14 May 2020

Tough truths…5 – You are going to die


Perhaps this last Tough Truth is the one no one is going to question or debate.  We are mortal, and one day we won’t be here.  We may be able to postpone that day, but as we know, it catches up with us in the end.  Death may come as a friend, or as an enemy, but it comes.  In that experience the prospect for us depends on various things… whether I have learned the relinquishing of control with gratitude and grace… whether I have that love and trust in God which enables me to leave in peace, what Jews know as shalom… whether I have done the work of sorting out memories and failures in my mind and heart… and of course, whether I am in pain or not, suffering dementia or not, well cared for, and so on.
 
Since we have embarked on this subject, we may as well make the most of it.  In Joanna Trollope’s The Rector’s Wife, the Rector is killed in a car smash.  Talking with his widow after the burial the Archdeacon comments:  The burial service is the most triumphant, the most exhilarating of all the services.  I know no music as resoundingly confident as the English of the burial service.  Perhaps that very confidence is what people shrink from now.[1]  And indeed they do.  People may shrink from what they see, or what they think they see, of God and religion, but I shrink from hopeless secular funerals held in some graceless hall and called a celebration of his/her life… and what we get, often as not, is a sentimental string of stories and memories, more or less appropriate or even accurate, and Amazing Grace on the bagpipes.  A Christian funeral by contrast celebrates the mercy and love of God in this person’s life. 

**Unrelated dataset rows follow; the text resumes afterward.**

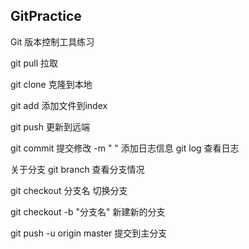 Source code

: ## GitPractice

Git 版本控制工具练习

git pull 拉取

git clone  克隆到本地

git add  添加文件到index

git push  更新到远端

git commit 提交修改
        -m " " 添加日志信息
git log  查看日志

关于分支
git branch   查看分支情况

git checkout 分支名         切换分支

git checkout -b "分支名"    新建新的分支

git push -u origin master 提交到主分支
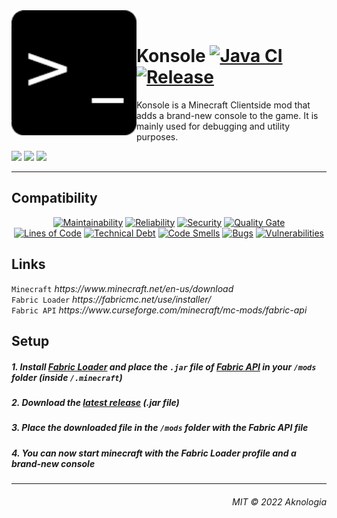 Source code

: <!-- HEADER -->
<div>
  <a href="#"><img width="200" height="200" align="left" src="https://raw.githubusercontent.com/Aknologia/Konsole/master/src/main/resources/assets/konsole/icon.png" alt="Konsole"/></a>
  <br>
  <h1>Konsole 
    <a href="https://github.com/Aknologia/Konsole/actions/workflows/build.yml"><img
            src="https://github.com/Aknologia/Konsole/actions/workflows/build.yml/badge.svg" alt="Java CI"/></a>
    <a href="https://github.com/Aknologia/Konsole/releases"><img
            src="https://img.shields.io/github/v/release/Aknologia/Konsole?include_prereleases" alt="Release"/></a>
  </h1>
  <p>Konsole is a Minecraft Clientside mod that adds a brand-new console to the game. It is mainly used for debugging and utility purposes.</p>
  <a href="https://www.minecraft.net/en-us/download"><img
          src="https://img.shields.io/badge/minecraft-1.18.2-yellowgreen"/></a>
  <a href="https://fabricmc.net/use/installer/"><img
          src="https://img.shields.io/badge/fabric%20loader-%5E0.13.3-fffca3"/></a>
  <a href="https://www.curseforge.com/minecraft/mc-mods/fabric-api"><img
          src="https://img.shields.io/badge/fabric%20api-0.48.0%2B1.18.2-ffe3a3"/></a>
</div>
<hr/>
<!-- CONTENT -->

<h2>Compatibility</h2>
<p align="center">
      <a href="https://sonarcloud.io/summary/new_code?id=Aknologia_Konsole"><img
            src="https://sonarcloud.io/api/project_badges/measure?project=Aknologia_Konsole&metric=sqale_rating" alt="Maintainability"/></a>
      <a href="https://sonarcloud.io/summary/new_code?id=Aknologia_Konsole"><img
            src="https://sonarcloud.io/api/project_badges/measure?project=Aknologia_Konsole&metric=reliability_rating" alt="Reliability"/></a>
      <a href="https://sonarcloud.io/summary/new_code?id=Aknologia_Konsole"><img
            src="https://sonarcloud.io/api/project_badges/measure?project=Aknologia_Konsole&metric=security_rating" alt="Security"/></a>
      <a href="https://sonarcloud.io/summary/new_code?id=Aknologia_Konsole"><img
            src="https://sonarcloud.io/api/project_badges/measure?project=Aknologia_Konsole&metric=alert_status" alt="Quality Gate"/></a>
      <br>
      <a href="https://sonarcloud.io/summary/new_code?id=Aknologia_Konsole"><img
            src="https://sonarcloud.io/api/project_badges/measure?project=Aknologia_Konsole&metric=ncloc" alt="Lines of Code"/></a>
      <a href="https://sonarcloud.io/summary/new_code?id=Aknologia_Konsole"><img
            src="https://sonarcloud.io/api/project_badges/measure?project=Aknologia_Konsole&metric=sqale_index" alt="Technical Debt"/></a>
      <a href="https://sonarcloud.io/summary/new_code?id=Aknologia_Konsole"><img
            src="https://sonarcloud.io/api/project_badges/measure?project=Aknologia_Konsole&metric=code_smells" alt="Code Smells"/></a>
      <a href="https://sonarcloud.io/summary/new_code?id=Aknologia_Konsole"><img
              src="https://sonarcloud.io/api/project_badges/measure?project=Aknologia_Konsole&metric=bugs" alt="Bugs"/></a>
      <a href="https://sonarcloud.io/summary/new_code?id=Aknologia_Konsole"><img
              src="https://sonarcloud.io/api/project_badges/measure?project=Aknologia_Konsole&metric=vulnerabilities" alt="Vulnerabilities"/></a>
</p>

<h2>Links</h2>
<code>Minecraft</code> <i>https://www.minecraft.net/en-us/download</i> <br>
<code>Fabric Loader</code> <i>https://fabricmc.net/use/installer/</i> <br>
<code>Fabric API</code> <i>https://www.curseforge.com/minecraft/mc-mods/fabric-api</i>

<h2>Setup</h2>
<h5>1. Install <a href="https://fabricmc.net/use/installer/">Fabric Loader</a> and place the <code>.jar</code> file of <a href="https://www.curseforge.com/minecraft/mc-mods/fabric-api">Fabric API</a> in your <code>/mods</code> folder (inside <code>/.minecraft</code>)</h5>
<h5>2. Download the <a href="https://github.com/Aknologia/Konsole/releases">latest release</a> (.jar file)</h5>
<h5>3. Place the downloaded file in the <code>/mods</code> folder with the Fabric API file</h5>
<h5>4. You can now start minecraft with the Fabric Loader profile and a brand-new console</h5>
<hr/>
<!-- FOOTER -->
<div>
  <h6 align="right">MIT © 2022 Aknologia</h6>
</div>
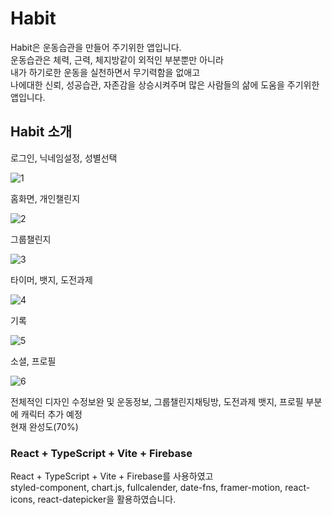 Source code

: # Habit

Habit은 운동습관을 만들어 주기위한 앱입니다. <br />
운동습관은 체력, 근력, 체지방같이 외적인 부분뿐만 아니라<br /> 
내가 하기로한 운동을 실천하면서 무기력함을 없애고<br /> 나에대한 신뢰, 성공습관, 자존감을 상승시켜주며 많은 사람들의 삶에 도움을 주기위한 앱입니다.

## Habit 소개
로그인, 닉네임설정, 성별선택

![1](https://github.com/kangdongu/exercise/assets/162076741/e73be311-a56a-4566-8308-9d51fbabc3c2)

홈화면, 개인챌린지

![2](https://github.com/kangdongu/exercise/assets/162076741/eb5711a9-7d5a-4e1c-8433-c8e48ede5c26)

그룹챌린지

![3](https://github.com/kangdongu/exercise/assets/162076741/479213f6-91f8-466f-963a-47813cdfbb6c)

타이머, 뱃지, 도전과제

![4](https://github.com/kangdongu/exercise/assets/162076741/814d159f-4177-4f8a-80a9-4401555417d2)

기록

![5](https://github.com/kangdongu/exercise/assets/162076741/f2d6607e-0a03-4785-bf7b-11e9adc060b5)

소셜, 프로필

![6](https://github.com/kangdongu/exercise/assets/162076741/1ec28212-7212-4cc2-9246-e910d3d5a7bc)

전체적인 디자인 수정보완 및 운동정보, 그룹챌린지채팅방, 도전과제 뱃지, 프로필 부분에 캐릭터 추가 예정<br /> 현재 완성도(70%)
### React + TypeScript + Vite + Firebase 
React + TypeScript + Vite + Firebase를 사용하였고 <br />
styled-component, chart.js, fullcalender, date-fns, framer-motion, react-icons, react-datepicker을 활용하였습니다.


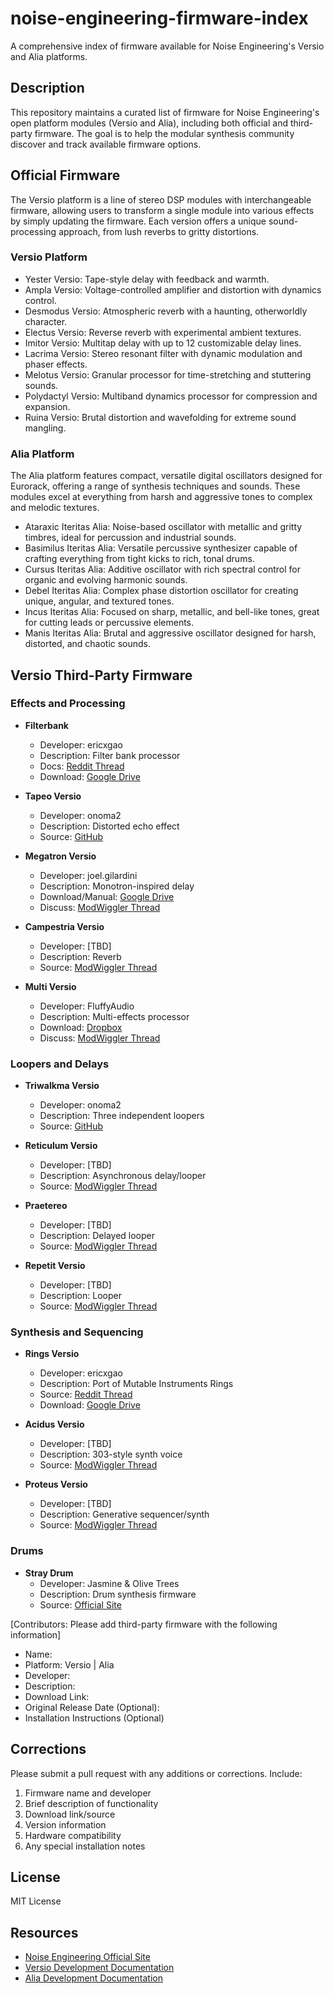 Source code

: # noise-engineering-firmware-index
A comprehensive index of firmware available for Noise Engineering's Versio and Alia platforms.

## Description
This repository maintains a curated list of firmware for Noise Engineering's open platform modules (Versio and Alia), including both official and third-party firmware. The goal is to help the modular synthesis community discover and track available firmware options.

## Official Firmware
The Versio platform is a line of stereo DSP modules with interchangeable firmware, allowing users to transform a single module into various effects by simply updating the firmware. Each version offers a unique sound-processing approach, from lush reverbs to gritty distortions.

### Versio Platform
- Yester Versio: Tape-style delay with feedback and warmth.
- Ampla Versio: Voltage-controlled amplifier and distortion with dynamics control.
- Desmodus Versio: Atmospheric reverb with a haunting, otherworldly character.
- Electus Versio: Reverse reverb with experimental ambient textures.
- Imitor Versio: Multitap delay with up to 12 customizable delay lines.
- Lacrima Versio: Stereo resonant filter with dynamic modulation and phaser effects.
- Melotus Versio: Granular processor for time-stretching and stuttering sounds.
- Polydactyl Versio: Multiband dynamics processor for compression and expansion.
- Ruina Versio: Brutal distortion and wavefolding for extreme sound mangling.

### Alia Platform
The Alia platform features compact, versatile digital oscillators designed for Eurorack, offering a range of synthesis techniques and sounds. These modules excel at everything from harsh and aggressive tones to complex and melodic textures.

- Ataraxic Iteritas Alia: Noise-based oscillator with metallic and gritty timbres, ideal for percussion and industrial sounds.
- Basimilus Iteritas Alia: Versatile percussive synthesizer capable of crafting everything from tight kicks to rich, tonal drums.
- Cursus Iteritas Alia: Additive oscillator with rich spectral control for organic and evolving harmonic sounds.
- Debel Iteritas Alia: Complex phase distortion oscillator for creating unique, angular, and textured tones.
- Incus Iteritas Alia: Focused on sharp, metallic, and bell-like tones, great for cutting leads or percussive elements.
- Manis Iteritas Alia: Brutal and aggressive oscillator designed for harsh, distorted, and chaotic sounds.


## Versio Third-Party Firmware

### Effects and Processing
- **Filterbank**
  - Developer: ericxgao
  - Description: Filter bank processor
  - Docs: [Reddit Thread](https://www.reddit.com/r/modular/comments/1gx2rsg/try_a_filterbank_versio_firmware/)
  - Download: [Google Drive](https://drive.google.com/drive/folders/1TymSYNRyQrrKOXaNKrDPh3e37AdEoyjc?usp=drive_link)

- **Tapeo Versio**
  - Developer: onoma2
  - Description: Distorted echo effect
  - Source: [GitHub](https://github.com/onoma2/TapeoVersio)

- **Megatron Versio**
  - Developer: joel.gilardini
  - Description: Monotron-inspired delay
  - Download/Manual: [Google Drive](https://drive.google.com/file/d/13n_zqj1rz1h7niZOHWAtqhraHCXs4_jb/view?usp=share_link)
  - Discuss: [ModWiggler Thread](https://modwiggler.com/forum/viewtopic.php?t=282911)

- **Campestria Versio**
  - Developer: [TBD]
  - Description: Reverb
  - Source: [ModWiggler Thread](https://modwiggler.com/forum/viewtopic.php?t=282590)

- **Multi Versio**
  - Developer: FluffyAudio
  - Description: Multi-effects processor
  - Download: [Dropbox](https://www.dropbox.com/s/9z1dyfbwr44ngku/MultiEffect_0.2.bin?dl=0)
  - Discuss: [ModWiggler Thread](https://modwiggler.com/forum/viewtopic.php?t=249058)


### Loopers and Delays
- **Triwalkma Versio**
  - Developer: onoma2
  - Description: Three independent loopers
  - Source: [GitHub](https://github.com/onoma2/TriwalkmaVersio)

- **Reticulum Versio**
  - Developer: [TBD]
  - Description: Asynchronous delay/looper
  - Source: [ModWiggler Thread](https://modwiggler.com/forum/viewtopic.php?t=280196)

- **Praetereo**
  - Developer: [TBD]
  - Description: Delayed looper
  - Source: [ModWiggler Thread](https://modwiggler.com/forum/viewtopic.php?t=276033)

- **Repetit Versio**
  - Developer: [TBD]
  - Description: Looper
  - Source: [ModWiggler Thread](https://modwiggler.com/forum/viewtopic.php?t=261413)

### Synthesis and Sequencing
- **Rings Versio**
  - Developer: ericxgao
  - Description: Port of Mutable Instruments Rings
  - Source: [Reddit Thread](https://www.reddit.com/r/modular/comments/[...]/ported_it/)
  - Download: [Google Drive](https://drive.google.com/drive/folders/1Reuhyh5iviwuRQ8M9sMCcs2WmEftjPLU?usp=sharing)

- **Acidus Versio**
  - Developer: [TBD]
  - Description: 303-style synth voice
  - Source: [ModWiggler Thread](https://modwiggler.com/forum/viewtopic.php?t=284269)

- **Proteus Versio**
  - Developer: [TBD]
  - Description: Generative sequencer/synth
  - Source: [ModWiggler Thread](https://modwiggler.com/forum/viewtopic.php?p=3831200#p3831200)

### Drums
- **Stray Drum**
  - Developer: Jasmine & Olive Trees
  - Description: Drum synthesis firmware
  - Source: [Official Site](https://jasmineandolivetrees.com/pages/stray-drum-versio-firmware)

[Contributors: Please add third-party firmware with the following information]
- Name:
- Platform: Versio | Alia
- Developer:
- Description:
- Download Link:
- Original Release Date (Optional):
- Installation Instructions (Optional)

## Corrections
Please submit a pull request with any additions or corrections. Include:
1. Firmware name and developer
2. Brief description of functionality
3. Download link/source
4. Version information
5. Hardware compatibility
6. Any special installation notes

## License
MIT License

## Resources
- [Noise Engineering Official Site](https://noiseengineering.us)
- [Versio Development Documentation](https://noiseengineering.us/pages/versio-architecture)
- [Alia Development Documentation](https://noiseengineering.us/pages/alia-architecture)

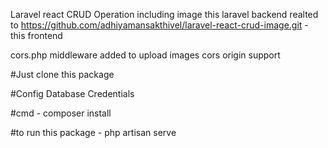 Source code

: Laravel react CRUD Operation including image 
this laravel backend realted to https://github.com/adhiyamansakthivel/laravel-react-crud-image.git - this frontend

cors.php middleware added to upload images cors origin support

#Just clone this package

#Config Database Credentials 

#cmd - composer install

#to run this package - php artisan serve
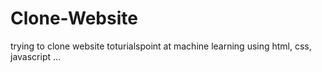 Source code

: # Clone-Website
trying to clone website toturialspoint at machine learning
using html, css, javascript ...
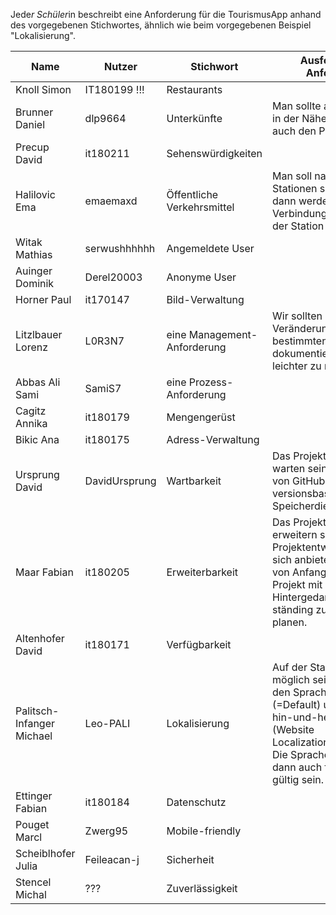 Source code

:Jede*r Schüler*in beschreibt eine Anforderung für die TourismusApp anhand des vorgegebenen Stichwortes, ähnlich wie beim vorgegebenen Beispiel "Lokalisierung".

|Name|Nutzer|Stichwort|Ausformulierte Anforderung|
|-|-|-|-|
|Knoll Simon|IT180199 !!!|Restaurants||
|Brunner Daniel|dlp9664|Unterkünfte| Man sollte alle Unterkünfte in der Nähe sehen und auch den Preis.|
|Precup David|it180211|Sehenswürdigkeiten||
|Halilovic Ema|emaemaxd|Öffentliche Verkehrsmittel|Man soll nach bestimmten Stationen suchen können, dann werden nur Verbindungen zu genau der Station angezeigt.||
|Witak Mathias|serwushhhhhh|Angemeldete User||
|Auinger Dominik|Derel20003|Anonyme User||
|Horner Paul|it170147|Bild-Verwaltung||
|Litzlbauer Lorenz|L0R3N7|eine Management-Anforderung|Wir sollten unsere Veränderungen nach einer bestimmten Form dokumentieren,  damit wir leichter zu managen sind.|
|Abbas Ali Sami|SamiS7|eine Prozess-Anforderung||
|Cagitz Annika|it180179|Mengengerüst||
|Bikic Ana|it180175|Adress-Verwaltung||
|Ursprung David|DavidUrsprung|Wartbarkeit|Das Projekt soll einfach zu warten sein, durch die Hilfe von GitHub oder anderen versionsbasierten Speicherdiensten.|
|Maar Fabian|it180205|Erweiterbarkeit|Das Projekt soll einfach zu erweitern sein. Agile Projektentwicklung würde sich anbieten. Wir sollten von Anfang an unser Projekt mit dem, Hintergedanken es ständing zu erweitern, zu planen. 
|Altenhofer David|it180171|Verfügbarkeit||
|Palitsch-Infanger Michael|Leo-PALI|Lokalisierung|Auf der Startseite soll es möglich sein, zwischen den Sprachen Deutsch (=Default) und Englisch hin-und-her zu wechseln (Website Localization/Lokalisierung). Die Spracheinstellung soll dann auch für Unterseiten gültig sein.|
|Ettinger Fabian|it180184|Datenschutz||
|Pouget Marcl|Zwerg95|Mobile-friendly|| Die Seite sollte auf allen Geräten (Tablets, Handys, Laptops und Pc gut aussehen)
|Scheiblhofer Julia|Feileacan-j|Sicherheit||
|Stencel Michal|???|Zuverlässigkeit||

But this fifth Tough Truth is not about funerals.  It is about here and now, and the fact that, as the writer to the Hebrews put it:  Here we have no lasting city.  Or the Psalmist: …we fly away.  Or Job: …a mortal, born of woman, few of days[2]  It is also about the fact that death remains obstinately a mystery.  When this life can no longer be sustained… what then?  We live with that question, and it is scarcely answered by dogmatism, whether by atheist or by Christian fundamentalist.  I may understand all mysteries, writes St Paul sardonically …but (if I) do not have love, I am nothing.[3]  The Tough Truth, you are going to die, has one response – in life and in death, faith, hope and love are what matters.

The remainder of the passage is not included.